- [Task item]
Filter the entries for the word "background". Copy each line in which it occurs.

- [Data supplied]
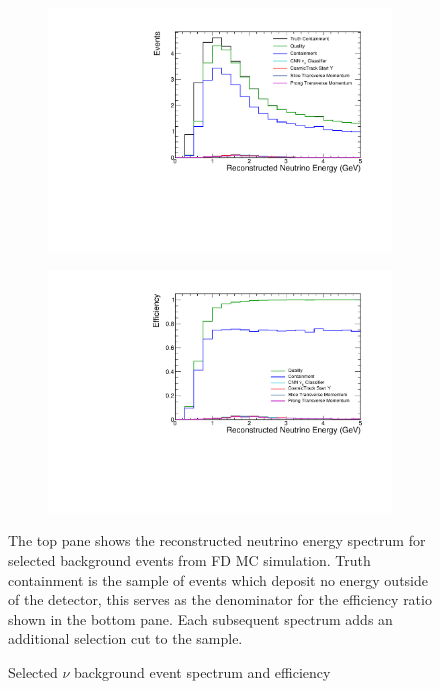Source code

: \begin{figure}
\vspace{-30pt}
\begin{center}
  \begin{subfigure}[b]{0.7\textwidth}
    \centering
    \includegraphics[width=\textwidth]{figures/selection/myflow_bkg_osc.pdf}
  \end{subfigure}

  \begin{subfigure}[b]{0.7\textwidth}
    \centering
    \includegraphics[width=\textwidth]{figures/selection/myflow_bkg_eff_osc.pdf}
  \end{subfigure}

\end{center}
\vspace{-10pt}
\caption{Selected $\nu$ background event spectrum and efficiency}{
The top pane shows the reconstructed neutrino energy spectrum
for selected background events from FD MC simulation.
Truth containment is the sample of events which deposit
no energy outside of the detector, this serves as the denominator
for the efficiency ratio shown in the bottom pane.
Each subsequent spectrum adds an additional selection cut to the sample.
}
\label{cut_flow_bkg}
\end{figure}

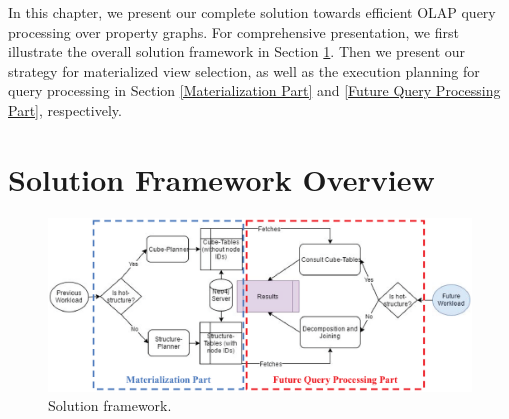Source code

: 
In this chapter, we present our complete solution towards efficient OLAP query processing over property graphs. For comprehensive presentation, we first illustrate the overall solution framework in Section \ref{s:4.1}. Then we present our strategy for materialized view selection, as well as the execution planning for query processing in Section \ref{Materialization Part} and \ref{Future Query Processing Part}, respectively.



\section{Solution Framework Overview}
\label{s:4.1}

\begin{figure}
	\centering
	\includegraphics[scale=0.8]{pic/41.eps}
	\caption{Solution framework.}
	\label{Solution framework}
\end{figure}

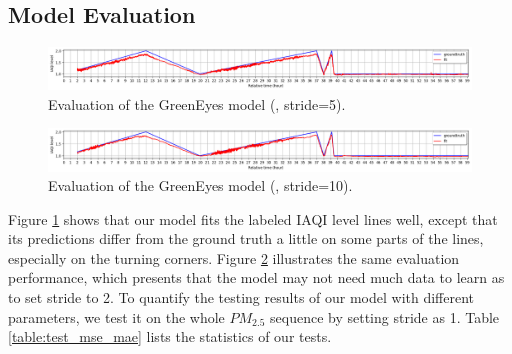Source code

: \documentclass[sigconf]{acmart}
\begin{document}
\subsection{Model Evaluation}

\begin{figure}[!htbp]
    \centering
    \includegraphics[width=\linewidth]{fig/results/evaluation/model_eval_pm25_3_stride_5.png}
    \caption{Evaluation of the GreenEyes model (, stride=5).}
    \label{fig:model_eval_pm25_3_stride_5}
\end{figure}

\begin{figure}[!htbp]
    \centering
    \includegraphics[width=\linewidth]{fig/results/evaluation/model_eval_pm25_3_stride_2.png}
    \caption{Evaluation of the GreenEyes model (, stride=10).}
    \label{fig:model_eval_pm25_3_stride_2}
\end{figure}

Figure \ref{fig:model_eval_pm25_3_stride_5} shows that our model fits the labeled IAQI level lines well, except that its predictions differ from the ground truth a little on some parts of the lines, especially on the turning corners. Figure \ref{fig:model_eval_pm25_3_stride_2} illustrates the same evaluation performance, which presents that the model may not need much data to learn as to set stride to 2.
To quantify the testing results of our model with different parameters, we test it on the whole $PM_{2.5}$ sequence by setting stride as 1. Table \ref{table:test_mse_mae} lists the statistics of our tests.

\end{document}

- [Problem solution]
\caption{Selected $\nu$ background event spectrum and efficiency}{
for selected background events from FD MC simulation.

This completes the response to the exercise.